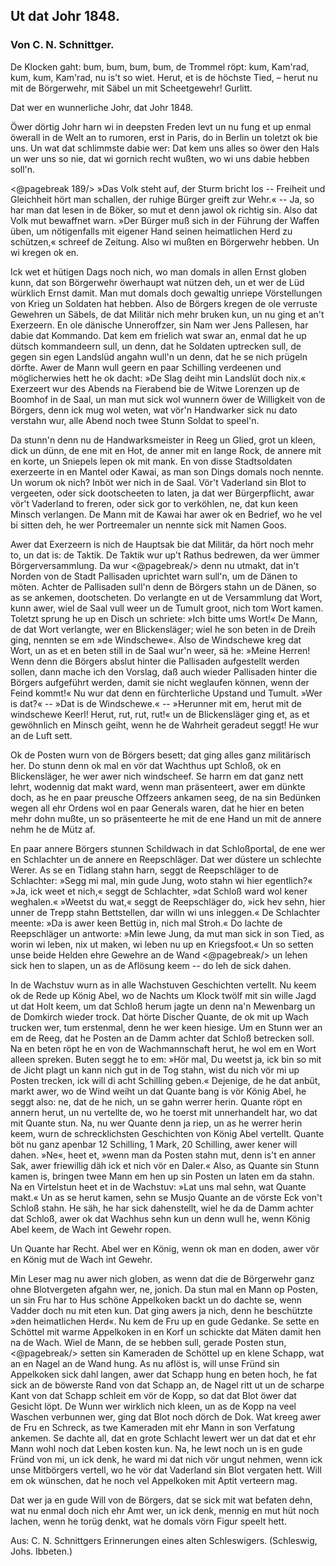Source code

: <h2>Ut dat Johr 1848.</h2>

<h3>Von C. N. Schnittger.</h3>

<div class="right">
<div class="quote">De Klocken gaht: bum, bum, bum, bum,
de Trommel röpt: kum, Kam'rad, kum,
kum, Kam'rad, nu is't so wiet.
Herut, et is de höchste Tied, &ndash;
herut nu mit de Börgerwehr,
mit Säbel un mit Scheetgewehr! Gurlitt.</div>
</div>

Dat wer en wunnerliche Johr, dat Johr 1848.

Öwer dörtig Johr harn wi in deepsten Freden levt un nu fung
et up enmal öwerall in de Welt an to rumoren, erst in Paris, do
in Berlin un toletzt ok bie uns. Un wat dat schlimmste dabie wer:
Dat kem uns alles so öwer den Hals un wer uns so nie, dat
wi gornich recht wußten, wo wi uns dabie hebben soll'n.

<@pagebreak 189/>
»Das Volk steht auf, der Sturm bricht los -- Freiheit und
Gleichheit hört man schallen, der ruhige Bürger greift zur Wehr.«
-- Ja, so har man dat lesen in de Böker, so mut et denn jawol
ok richtig sin. Also dat Volk mut bewaffnet warn. »Der Bürger
muß sich in der Führung der Waffen üben, um nötigenfalls mit
eigener Hand seinen heimatlichen Herd zu schützen,« schreef de
Zeitung. Also wi mußten en Börgerwehr hebben. Un wi kregen
ok en.

Ick wet et hütigen Dags noch nich, wo man domals in allen
Ernst globen kunn, dat son Börgerwehr öwerhaupt wat nützen deh,
un et wer de Lüd würklich Ernst damit. Man mut domals doch
gewaltig unriepe Vörstellungen von Krieg un Soldaten hat hebben.
Also de Börgers kregen de ole verruste Gewehren un Säbels, de
dat Militär nich mehr bruken kun, un nu ging et an't Exerzeern.
En ole dänische Unneroffzer, sin Nam wer Jens Pallesen, har dabie
dat Kommando. Dat kem em frielich wat swar an, enmal dat he
up dütsch kommandeern sull, un denn, dat he Soldaten uptrecken
sull, de gegen sin egen Landslüd angahn wull'n un denn, dat he
se nich prügeln dörfte. Awer de Mann wull geern en paar Schilling
verdeenen und möglicherwies hett he ok dacht: »De Slag deiht min
Landslüt doch nix.« Exerzeert wur des Abends na Fierabend bie
de Witwe Lorenzen up de Boomhof in de Saal, un man mut sick
wol wunnern öwer de Willigkeit von de Börgers, denn ick mug wol
weten, wat vör'n Handwarker sick nu dato verstahn wur, alle Abend
noch twee Stunn Soldat to speel'n.

Da stunn'n denn nu de Handwarksmeister in Reeg un Glied,
grot un kleen, dick un dünn, de ene mit en Hot, de anner mit en
lange Rock, de annere mit en korte, un Sniepels lepen ok mit mank.
En von disse Stadtsoldaten exerzeerte in en Mantel oder Kawai, as
man son Dings domals noch nennte. Un worum ok nich? Inböt
wer nich in de Saal. Vör't Vaderland sin Blot to vergeeten, oder
sick dootscheeten to laten, ja dat wer Bürgerpflicht, awar vör't Vaderland
to freren, oder sick gor to verköhlen, ne, dat kun keen Minsch
verlangen. De Mann mit de Kawai har awer ok en Bedrief, wo
he vel bi sitten deh, he wer Portreemaler un nennte sick mit
Namen Goos.

Awer dat Exerzeern is nich de Hauptsak bie dat Militär, da
hört noch mehr to, un dat is: de Taktik. De Taktik wur up't
Rathus bedrewen, da wer ümmer Börgerversammlung. Da wur 
<@pagebreak/>
denn nu utmakt, dat in't Norden von de Stadt Pallisaden uprichtet
warn sull'n, um de Dänen to möten. Achter de Pallisaden
sull'n denn de Börgers stahn un de Dänen, so as se ankemen, dootscheten.
Do verlangte en ut de Versammlung dat Wort, kunn awer,
wiel de Saal vull weer un de Tumult groot, nich tom Wort kamen.
Toletzt sprung he up en Disch un schriete: »Ich bitte ums Wort!«
De Mann, de dat Wort verlangte, wer en Blickensläger; wiel he
son beten in de Dreih ging, nennten se em »de Windschewe«. Also
de Windschewe kreg dat Wort, un as et en beten still in de Saal
wur'n weer, sä he: »Meine Herren! Wenn denn die Börgers abslut
hinter die Pallisaden aufgestellt werden sollen, dann mache ich
den Vorslag, daß auch wieder Pallisaden hinter die Börgers aufgeführt
werden, damit sie nicht weglaufen können, wenn der Feind
kommt!« Nu wur dat denn en fürchterliche Upstand und Tumult.
»Wer is dat?« -- »Dat is de Windschewe.« -- »Herunner mit em,
herut mit de windschewe Keerl! Herut, rut, rut, rut!« un de Blickensläger
ging et, as et gewöhnlich en Minsch geiht, wenn he de Wahrheit
geradeut seggt! He wur an de Luft sett.

Ok de Posten wurn von de Börgers besett; dat ging alles ganz
militärisch her. Do stunn denn ok mal en vör dat Wachthus upt
Schloß, ok en Blickensläger, he wer awer nich windscheef. Se harrn
em dat ganz nett lehrt, wodennig dat makt ward, wenn man präsenteert,
awer em dünkte doch, as he en paar preusche Offzeers ankamen
seeg, de na sin Bedünken wegen all ehr Ordens wol en paar
Generals waren, dat he hier en beten mehr dohn mußte, un so
präsenteerte he mit de ene Hand un mit de annere nehm he de
Mütz af.

En paar annere Börgers stunnen Schildwach in dat Schloßportal,
de ene wer en Schlachter un de annere en Reepschläger. Dat
wer düstere un schlechte Werer. As se en Tidlang stahn harn, seggt
de Reepschläger to de Schlachter: »Segg mi mal, min gude Jung,
woto stahn wi hier egentlich?« »Ja, ick weet et nich,« seggt de
Schlachter, »dat Schloß ward wol kener weghalen.« »Weetst du
wat,« seggt de Reepschläger do, »ick hev sehn, hier unner de Trepp
stahn Bettstellen, dar willn wi uns inleggen.« De Schlachter meente:
»Da is awer keen Bettüg in, nich mal Stroh.« Do lachte de Reepschläger
un antworte: »Min lewe Jung, da mut man sick in son
Tied, as worin wi leben, nix ut maken, wi leben nu up en Kriegsfoot.«
Un so setten unse beide Helden ehre Gewehre an de Wand 
<@pagebreak/>
un lehen sick hen to slapen, un as de Aflösung keem -- do leh
de sick dahen.

In de Wachstuv wurn as in alle Wachstuven Geschichten vertellt.
Nu keem ok de Rede up König Abel, wo de Nachts um Klock
twölf mit sin wille Jagd ut dat Holt keem, um dat Schloß herum
jagte un denn na'n Mewenbarg un de Domkirch wieder trock. Dat
hörte Discher Quante, de ok mit up Wach trucken wer, tum erstenmal,
denn he wer keen hiesige. Um en Stunn wer an em de Reeg,
dat he Posten an de Damm achter dat Schloß betrecken soll. Na
en beten röpt he en von de Wachmannschaft herut, he wol em en
Wort alleen spreken. Buten seggt he to em: »Hör mal, Du weetst
ja, ick bin so mit de Jicht plagt un kann nich gut in de Tog
stahn, wist du nich vör mi up Posten trecken, ick will di acht Schilling
geben.« Dejenige, de he dat anbüt, markt awer, wo de Wind weiht
un dat Quante bang is vör König Abel, he seggt also: ne, dat
de he nich, un se gahn werrer herin. Quante röpt en annern herut,
un nu vertellte de, wo he toerst mit unnerhandelt har, wo dat mit
Quante stun. Na, nu wer Quante denn ja riep, un as he werrer
herin keem, wurn de schrecklichsten Geschichten von König Abel vertellt.
Quante böt nu ganz apenbar 12 Schilling, 1 Mark, 20 Schilling,
awer kener will dahen. »Ne«, heet et, »wenn man da Posten
stahn mut, denn is't en anner Sak, awer friewillig däh ick et nich
vör en Daler.« Also, as Quante sin Stunn kamen is, bringen twee
Mann em hen up sin Posten un laten em da stahn. Na en Virtelstun
heet et in de Wachstuv: »Lat uns mal sehn, wat Quante makt.«
Un as se herut kamen, sehn se Musjo Quante an de vörste Eck
von't Schloß stahn. He säh, he har sick dahenstellt, wiel he da de
Damm achter dat Schloß, awer ok dat Wachhus sehn kun un denn
wull he, wenn König Abel keem, de Wach int Gewehr ropen.

Un Quante har Recht. Abel wer en König, wenn ok man en
doden, awer vör en König mut de Wach int Gewehr.

Min Leser mag nu awer nich globen, as wenn dat die de
Börgerwehr ganz ohne Blotvergeten afgahn wer, ne, jonich. Da
stun mal en Mann op Posten, un sin Fru har to Hus schöne Appelkoken
backt un do dachte se, wenn Vadder doch nu mit eten kun.
Dat ging awers ja nich, denn he beschützte »den heimatlichen Herd«.
Nu kem de Fru up en gude Gedanke. Se sette en Schöttel mit
warme Appelkoken in en Korf un schickte dat Mäten damit hen na
de Wach. Wiel de Mann, de se hebben sull, gerade Posten stun, 
<@pagebreak/>
setten sin Kameraden de Schöttel up en klene Schapp, wat an en
Nagel an de Wand hung. As nu aflöst is, will unse Fründ sin
Appelkoken sick dahl langen, awer dat Schapp hung en beten hoch,
he fat sick an de böwerste Rand von dat Schapp an, de Nagel ritt
ut un de scharpe Kant von dat Schapp schleit em vör de Kopp, so
dat dat Blot öwer dat Gesicht löpt. De Wunn wer wirklich nich
kleen, un as de Kopp na veel Waschen verbunnen wer, ging dat
Blot noch dörch de Dok. Wat kreeg awer de Fru en Schreck, as twe
Kameraden mit ehr Mann in son Verfatung ankemen. Se dachte
all, dat en grote Schlacht lewert wer un dat dat et ehr Mann wohl
noch dat Leben kosten kun. Na, he lewt noch un is en gude Fründ
von mi, un ick denk, he ward mi dat nich vör ungut nehmen, wenn
ick unse Mitbörgers vertell, wo he vör dat Vaderland sin Blot vergaten
hett. Will em ok wünschen, dat he noch vel Appelkoken mit
Aptit verteern mag.

Dat wer ja en gude Will von de Börgers, dat se sick mit wat
befaten dehn, wat nu enmal doch nich ehr Amt wer, un ick denk,
mennig en mut hüt noch lachen, wenn he torüg denkt, wat he domals
vörn Figur speelt hett.

<div class="source pre">Aus: C. N. Schnittgers Erinnerungen eines alten Schleswigers.
(Schleswig, Johs. Ibbeten.)</div>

Task goal:
Look above for the line with "de Wind weiht" and the line with "un nu vertellte"; transcribe both and all lines in between, exactly, and nothing else.

Answer to the problem:
geben.« Dejenige, de he dat anbüt, markt awer, wo de Wind weiht
un dat Quante bang is vör König Abel, he seggt also: ne, dat
de he nich, un se gahn werrer herin. Quante röpt en annern herut,
un nu vertellte de, wo he toerst mit unnerhandelt har, wo dat mit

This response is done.